香港中文大学に到着した際に、私が一番に衝撃を受けたのはそのキャンパスの大きさだった。街全体が一つの大学であるという説明を受けてもにわかには信じがたいような広さのキャンパスで、私たちPost-truth分科会のメンバーは非常に国際的な学生たちとジャーナリズムの授業を受ける機会に恵まれた。
香港中文大学の学生との交流は、「大学駅」に着いてキャンパスに向かうためのバスの中から始まった。バスの中で大学全体の寮などの施設についてわかりやすい説明をしてくれた学生はVarsityという学生によって運営されるメディアの編集長だった。とても親しみやすいのにこちらの問いに簡潔に答えてくれ、フィールドワークの一番最初から彼女のような優秀で尊敬できるような学生と間近で話すことができて本当に幸運だったと思う。

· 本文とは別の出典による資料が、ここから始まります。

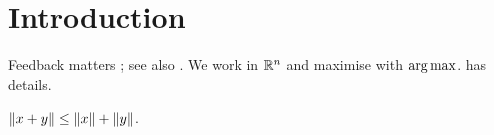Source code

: \section{Introduction}\label{sec:intro}
Feedback matters \autocite{hattie2007}; see also \textcite{becker2019, knuth84}.
We work in $\mathbb{R}^n$ and maximise with $\operatorname{arg\,max}$.  has details.
\begin{lemma}\label{lem:first}
$\lVert x + y \rVert \leq \lVert x \rVert + \lVert y \rVert$.
\end{lemma}
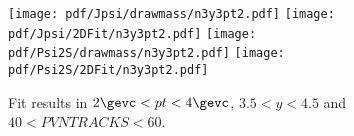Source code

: \begin{figure}[H]
\begin{center}
\texttt{[image: pdf/Jpsi/drawmass/n3y3pt2.pdf]}
\texttt{[image: pdf/Jpsi/2DFit/n3y3pt2.pdf]}
\vspace*{-0.5cm}
\texttt{[image: pdf/Psi2S/drawmass/n3y3pt2.pdf]}
\texttt{[image: pdf/Psi2S/2DFit/n3y3pt2.pdf]}
\vspace*{-0.5cm}
\end{center}
\caption{Fit results in $2\gevc<pt<4\gevc$, $3.5<y<4.5$ and $40<PVNTRACKS<60$.}
\label{Fitn3y3pt2}
\end{figure}
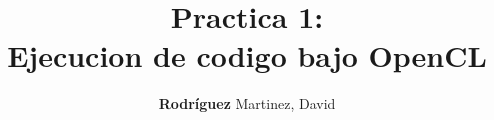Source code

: \documentclass[a4, nocrop, rm, castellano]{editorialupv}
\title{
	\textbf{Practica 1:}\\
	Ejecucion de codigo bajo \textbf{OpenCL}
	\\[3ex]
	\mdseries\large
	}
\author{
	\textbf{Rodríguez} Martinez, David\\
	\\[2.5cm]
 \incluyeGrafico[width=0.4\textwidth]{logocl}
}
\begin{document}

\ifcastellano %
	\renewcommand{\itemautorefname}{punto}
	\renewcommand{\sectionautorefname}{sección}
	\renewcommand{\subsectionautorefname}{subsección}
	\renewcommand{\subsubsectionautorefname}{subsección}
	\renewcommand{\figureautorefname}{figura}
	\renewcommand{\tableautorefname}{tabla}
	
	\renewcommand{\indexname}{Índice alfabético}
	\renewcommand{\bibname}{Bibliografía}
	\renewcommand{\contentsname}{Índice general}
	\renewcommand{\abstractname}{Resumen}	
\fi

\ifvalencia %
	\renewcommand{\itemautorefname}{punt}
	\renewcommand{\sectionautorefname}{secció}
	\renewcommand{\subsectionautorefname}{subsecció}
	\renewcommand{\subsubsectionautorefname}{subsecció}
	\renewcommand{\figureautorefname}{figura}
	\renewcommand{\tableautorefname}{taula}

	\renewcommand{\indexname}{Índex alfabètic}
	\renewcommand{\bibname}{Bibliografia}
	\renewcommand{\contentsname}{Índex}
	\renewcommand{\abstractname}{Resum}	
\fi


\frontmatter


\maketitle	




\ifEPUB
\else

	\tableofcontents
\fi

\end{document}
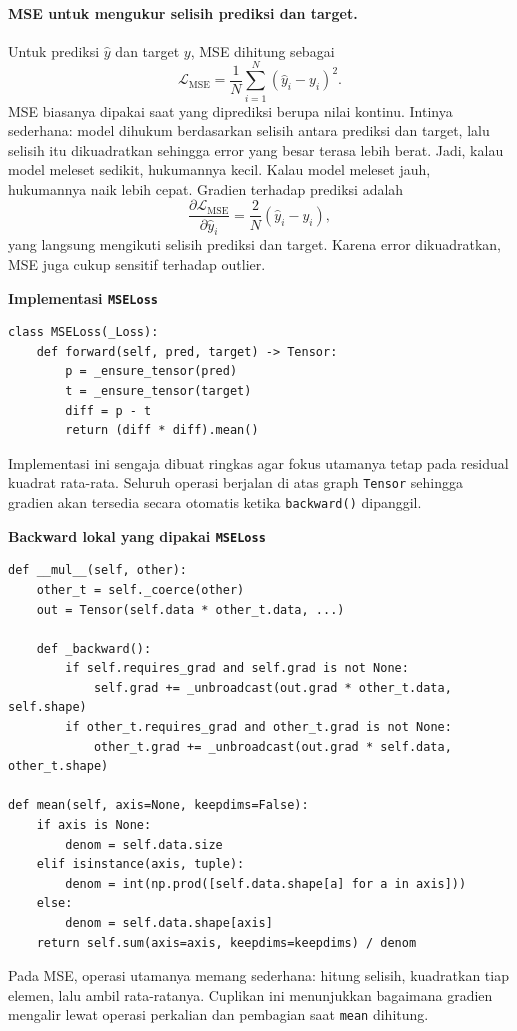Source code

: \documentclass{article}
\begin{document}
\paragraph{MSE untuk mengukur selisih prediksi dan target.}
Untuk prediksi $\hat{y}$ dan target $y$, MSE dihitung sebagai
\begin{equation}
\mathcal{L}_{\mathrm{MSE}} = \frac{1}{N}\sum_{i=1}^N (\hat{y}_i-y_i)^2.
\end{equation}
MSE biasanya dipakai saat yang diprediksi berupa nilai kontinu. Intinya sederhana: model dihukum berdasarkan selisih antara prediksi dan target, lalu selisih itu dikuadratkan sehingga error yang besar terasa lebih berat. Jadi, kalau model meleset sedikit, hukumannya kecil. Kalau model meleset jauh, hukumannya naik lebih cepat. Gradien terhadap prediksi adalah
\begin{equation}
\frac{\partial \mathcal{L}_{\mathrm{MSE}}}{\partial \hat{y}_i}
=
\frac{2}{N}(\hat{y}_i-y_i),
\end{equation}
yang langsung mengikuti selisih prediksi dan target. Karena error dikuadratkan, MSE juga cukup sensitif terhadap outlier.

\noindent\textbf{Implementasi \texttt{MSELoss}}\par
\begin{lstlisting}
class MSELoss(_Loss):
    def forward(self, pred, target) -> Tensor:
        p = _ensure_tensor(pred)
        t = _ensure_tensor(target)
        diff = p - t
        return (diff * diff).mean()
\end{lstlisting}
Implementasi ini sengaja dibuat ringkas agar fokus utamanya tetap pada residual kuadrat rata-rata. Seluruh operasi berjalan di atas graph \texttt{Tensor} sehingga gradien akan tersedia secara otomatis ketika \texttt{backward()} dipanggil.

\noindent\textbf{Backward lokal yang dipakai \texttt{MSELoss}}\par
\begin{lstlisting}
def __mul__(self, other):
    other_t = self._coerce(other)
    out = Tensor(self.data * other_t.data, ...)

    def _backward():
        if self.requires_grad and self.grad is not None:
            self.grad += _unbroadcast(out.grad * other_t.data, self.shape)
        if other_t.requires_grad and other_t.grad is not None:
            other_t.grad += _unbroadcast(out.grad * self.data, other_t.shape)

def mean(self, axis=None, keepdims=False):
    if axis is None:
        denom = self.data.size
    elif isinstance(axis, tuple):
        denom = int(np.prod([self.data.shape[a] for a in axis]))
    else:
        denom = self.data.shape[axis]
    return self.sum(axis=axis, keepdims=keepdims) / denom
\end{lstlisting}
Pada MSE, operasi utamanya memang sederhana: hitung selisih, kuadratkan tiap elemen, lalu ambil rata-ratanya. Cuplikan ini menunjukkan bagaimana gradien mengalir lewat operasi perkalian dan pembagian saat \texttt{mean} dihitung.
\end{document}
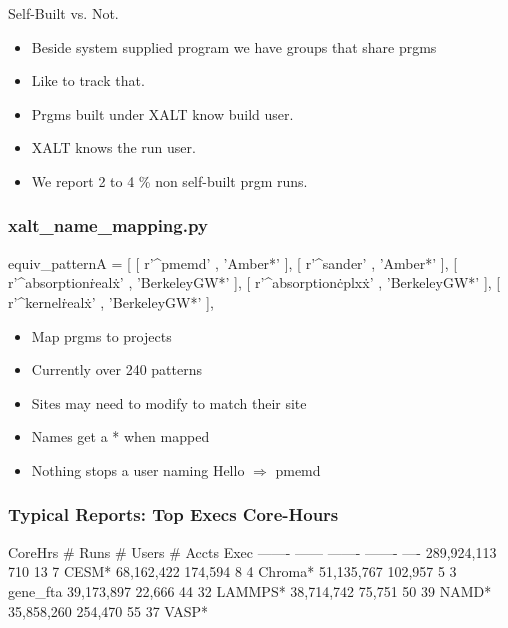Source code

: \documentclass{beamer}
\begin{document}
\begin{frame}{Self-Built vs. Not.}
  \begin{itemize}
    \item Beside system supplied program we have groups that share prgms
    \item Like to track that.
    \item Prgms built under XALT know build user.
    \item XALT knows the run user.
    \item We report 2 to 4 \% non self-built prgm runs.
  \end{itemize}
\end{frame}

\begin{frame}[fragile]
    \frametitle{xalt\_name\_mapping.py}
 {\small
    \begin{semiverbatim}
equiv_patternA = [
    [ r'^pmemd'               , 'Amber*'      ],
    [ r'^sander'              , 'Amber*'      ],
    [ r'^absorption\.real\.x' , 'BerkeleyGW*' ],
    [ r'^absorption\.cplx\.x' , 'BerkeleyGW*' ],
    [ r'^kernel\.real\.x'     , 'BerkeleyGW*' ],
    \end{semiverbatim}
}
  \begin{itemize}
    \item Map prgms to projects 
    \item Currently over 240 patterns
    \item Sites may need to modify to match their site
    \item Names get a \** when mapped
    \item Nothing stops a user naming Hello $\Rightarrow$ pmemd
  \end{itemize}

\end{frame}

\begin{frame}[fragile]
    \frametitle{Typical Reports: Top Execs Core-Hours}
 {\small
    \begin{semiverbatim}
    CoreHrs   # Runs  # Users  # Accts  Exec
    -------   ------  -------  -------  ----
289,924,113      710       13        7  CESM*
 68,162,422  174,594        8        4  Chroma*
 51,135,767  102,957        5        3  gene_fta
 39,173,897   22,666       44       32  LAMMPS*
 38,714,742   75,751       50       39  NAMD*
 35,858,260  254,470       55       37  VASP*
    \end{semiverbatim}
}
\end{frame}
\end{document}
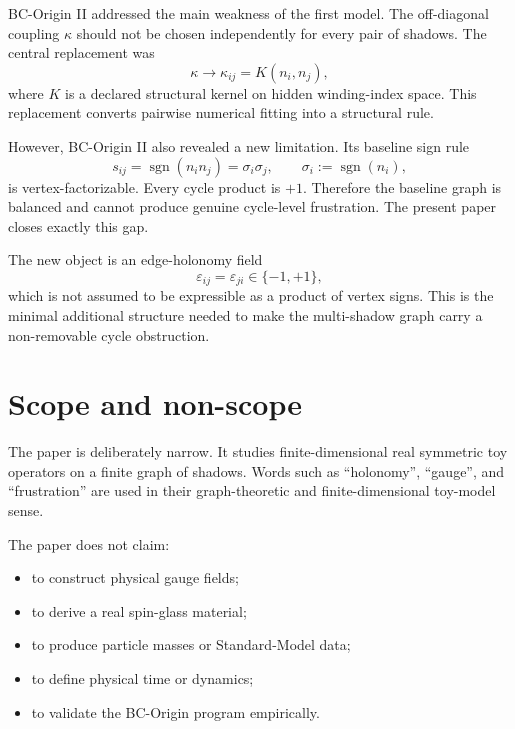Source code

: \documentclass[11pt]{article}
\newcommand{\sgn}{\operatorname{sgn}}
\begin{document}
BC-Origin II addressed the main weakness of the first model. The off-diagonal coupling $\kappa$ should not be chosen independently for every pair of shadows. The central replacement was
\begin{equation}
 \kappa\longrightarrow \kappa_{ij}=K(n_i,n_j),
\end{equation}
where $K$ is a declared structural kernel on hidden winding-index space. This replacement converts pairwise numerical fitting into a structural rule.

However, BC-Origin II also revealed a new limitation. Its baseline sign rule
\begin{equation}
 s_{ij}=\sgn(n_i n_j)=\sigma_i\sigma_j,
 \qquad \sigma_i:=\sgn(n_i),
\end{equation}
is vertex-factorizable. Every cycle product is $+1$. Therefore the baseline graph is balanced and cannot produce genuine cycle-level frustration. The present paper closes exactly this gap.

The new object is an edge-holonomy field
\begin{equation}
 \varepsilon_{ij}=\varepsilon_{ji}\in\{-1,+1\},
\end{equation}
which is not assumed to be expressible as a product of vertex signs. This is the minimal additional structure needed to make the multi-shadow graph carry a non-removable cycle obstruction.

\section{Scope and non-scope}

The paper is deliberately narrow. It studies finite-dimensional real symmetric toy operators on a finite graph of shadows. Words such as ``holonomy'', ``gauge'', and ``frustration'' are used in their graph-theoretic and finite-dimensional toy-model sense.

The paper does not claim:
\begin{itemize}[leftmargin=2em]
\item to construct physical gauge fields;
\item to derive a real spin-glass material;
\item to produce particle masses or Standard-Model data;
\item to define physical time or dynamics;
\item to validate the BC-Origin program empirically.
\end{itemize}
\end{document}
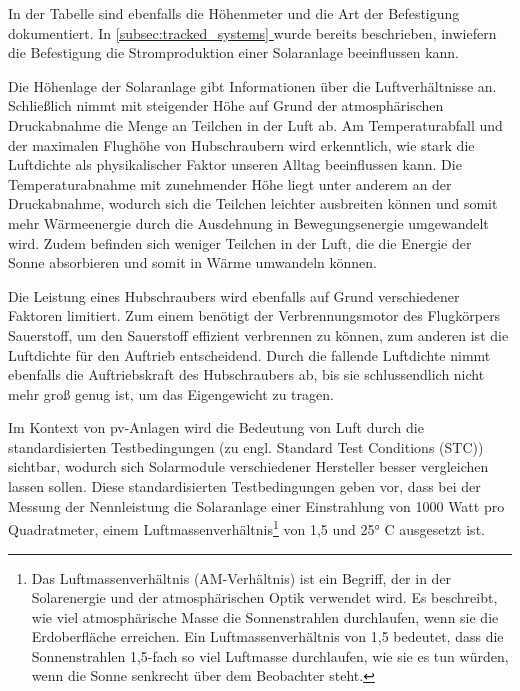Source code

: \documentclass[12pt, a4paper]{article}
\newcommand*{\fullref}[1]{\hyperref[{#1}]{\autoref*{#1} \textit{\nameref*{#1}}}}
\begin{document}
In der Tabelle sind ebenfalls die Höhenmeter und die Art der Befestigung dokumentiert. In \fullref{subsec:tracked_systems} wurde bereits beschrieben, inwiefern die Befestigung die Stromproduktion einer Solaranlage beeinflussen kann. 

Die Höhenlage der Solaranlage gibt Informationen über die Luftverhältnisse an. Schließlich nimmt mit steigender Höhe auf Grund der atmosphärischen Druckabnahme die Menge an Teilchen in der Luft ab. Am Temperaturabfall und der maximalen Flughöhe von Hubschraubern wird erkenntlich, wie stark die Luftdichte als physikalischer Faktor unseren Alltag beeinflussen kann. Die Temperaturabnahme mit zunehmender Höhe liegt unter anderem an der Druckabnahme, wodurch sich die Teilchen leichter ausbreiten können und somit mehr Wärmeenergie durch die Ausdehnung in Bewegungsenergie umgewandelt wird. Zudem befinden sich weniger Teilchen in der Luft, die die Energie der Sonne absorbieren und somit in Wärme umwandeln können.


Die Leistung eines Hubschraubers wird ebenfalls auf Grund verschiedener Faktoren limitiert. Zum einem benötigt der Verbrennungsmotor des Flugkörpers Sauerstoff, um den Sauerstoff effizient verbrennen zu können, zum anderen ist die Luftdichte für den Auftrieb entscheidend. Durch die fallende Luftdichte nimmt ebenfalls die Auftriebskraft des Hubschraubers ab, bis sie schlussendlich nicht mehr groß genug ist, um das Eigengewicht zu tragen.

Im Kontext von \ac{pv}-Anlagen wird die Bedeutung von Luft durch die standardisierten Testbedingungen (zu engl. Standard Test Conditions (STC)) sichtbar, wodurch sich Solarmodule verschiedener Hersteller besser vergleichen lassen sollen. Diese standardisierten Testbedingungen geben vor, dass bei der Messung der Nennleistung die Solaranlage einer Einstrahlung von 1000 Watt pro Quadratmeter, einem Luftmassenverhältnis\footnote{Das Luftmassenverhältnis (AM-Verhältnis) ist ein Begriff, der in der Solarenergie und der atmosphärischen Optik verwendet wird. Es beschreibt, wie viel atmosphärische Masse die Sonnenstrahlen durchlaufen, wenn sie die Erdoberfläche erreichen. Ein Luftmassenverhältnis von 1,5 bedeutet, dass die Sonnenstrahlen 1,5-fach so viel Luftmasse durchlaufen, wie sie es tun würden, wenn die Sonne senkrecht über dem Beobachter steht.} von 1,5 und 25° C ausgesetzt ist.
\end{document}
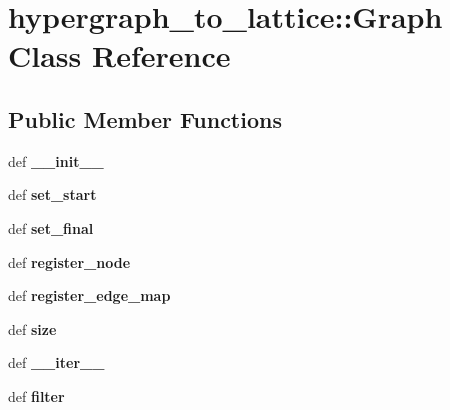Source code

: \hypertarget{classhypergraph__to__lattice_1_1Graph}{
\section{hypergraph\_\-to\_\-lattice::Graph Class Reference}
\label{classhypergraph__to__lattice_1_1Graph}
}
\subsection*{Public Member Functions}
\begin{DoxyCompactItemize}
\item 
\hypertarget{classhypergraph__to__lattice_1_1Graph_a1a259313b204283afb1dac1823f5a7f6}{
def {\bfseries \_\-\_\-init\_\-\_\-}}
\label{classhypergraph__to__lattice_1_1Graph_a1a259313b204283afb1dac1823f5a7f6}

\item 
\hypertarget{classhypergraph__to__lattice_1_1Graph_af79ad1a1e908e784f034c295afa95190}{
def {\bfseries set\_\-start}}
\label{classhypergraph__to__lattice_1_1Graph_af79ad1a1e908e784f034c295afa95190}

\item 
\hypertarget{classhypergraph__to__lattice_1_1Graph_a2f45654cef23905bc398fa6c411c3b3b}{
def {\bfseries set\_\-final}}
\label{classhypergraph__to__lattice_1_1Graph_a2f45654cef23905bc398fa6c411c3b3b}

\item 
\hypertarget{classhypergraph__to__lattice_1_1Graph_afe7cd51883a0a18a0f943a6858dc6c06}{
def {\bfseries register\_\-node}}
\label{classhypergraph__to__lattice_1_1Graph_afe7cd51883a0a18a0f943a6858dc6c06}

\item 
\hypertarget{classhypergraph__to__lattice_1_1Graph_a0de76e7735e963556a163730da35556a}{
def {\bfseries register\_\-edge\_\-map}}
\label{classhypergraph__to__lattice_1_1Graph_a0de76e7735e963556a163730da35556a}

\item 
\hypertarget{classhypergraph__to__lattice_1_1Graph_ae740d42a275c42f669603d25282a993d}{
def {\bfseries size}}
\label{classhypergraph__to__lattice_1_1Graph_ae740d42a275c42f669603d25282a993d}

\item 
\hypertarget{classhypergraph__to__lattice_1_1Graph_a53c1c5a0d1e64f1fff5f3e9ac1d09a57}{
def {\bfseries \_\-\_\-iter\_\-\_\-}}
\label{classhypergraph__to__lattice_1_1Graph_a53c1c5a0d1e64f1fff5f3e9ac1d09a57}

\item 
\hypertarget{classhypergraph__to__lattice_1_1Graph_ab46ee61af55d7dca0d566a9d7edb581a}{
def {\bfseries filter}}
\label{classhypergraph__to__lattice_1_1Graph_ab46ee61af55d7dca0d566a9d7edb581a}

\end{DoxyCompactItemize}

授業内では彼女がまずVarsity(https://varsity.com.cuhk.edu.hk/)についての説明をしてくれた。大学から資金的な援助を得ている学生による情報誌で、白紙運動や中国本土の労働市場の現状などについての記事を出している。ホームページだけでなくInstagramやTwitterなども活用しており、なるべく多くの人に記事を届けたいという思いがこの特別授業を通してひしひしと伝わってきた。
ホームページで公開されている2019年からの香港についての動画(https://varsity.com.cuhk.edu.hk/index.php/2022/01/to-stay-or-not-to-stay/)も紹介してもらった。この動画の中では、香港の未来を楽観的に捉える教授の意見が紹介されており、その理由として1942年に日本が香港を占領していた際の方がより酷い人権侵害が行われていたという点が挙げられていた。香港と中国本土との関係性を取り上げるということだけでも北京大生がいる場ではセンシティブなトピック選定であると思っていたところに、今では民主的な香港を支持している日本の過去の過ちにも触れられ、教室の雰囲気はなんとも言えないものであった。時間軸を長くとったり、物事を見る視点を変えるだけで軽々しくどの国が悪いと言えないということを痛感した。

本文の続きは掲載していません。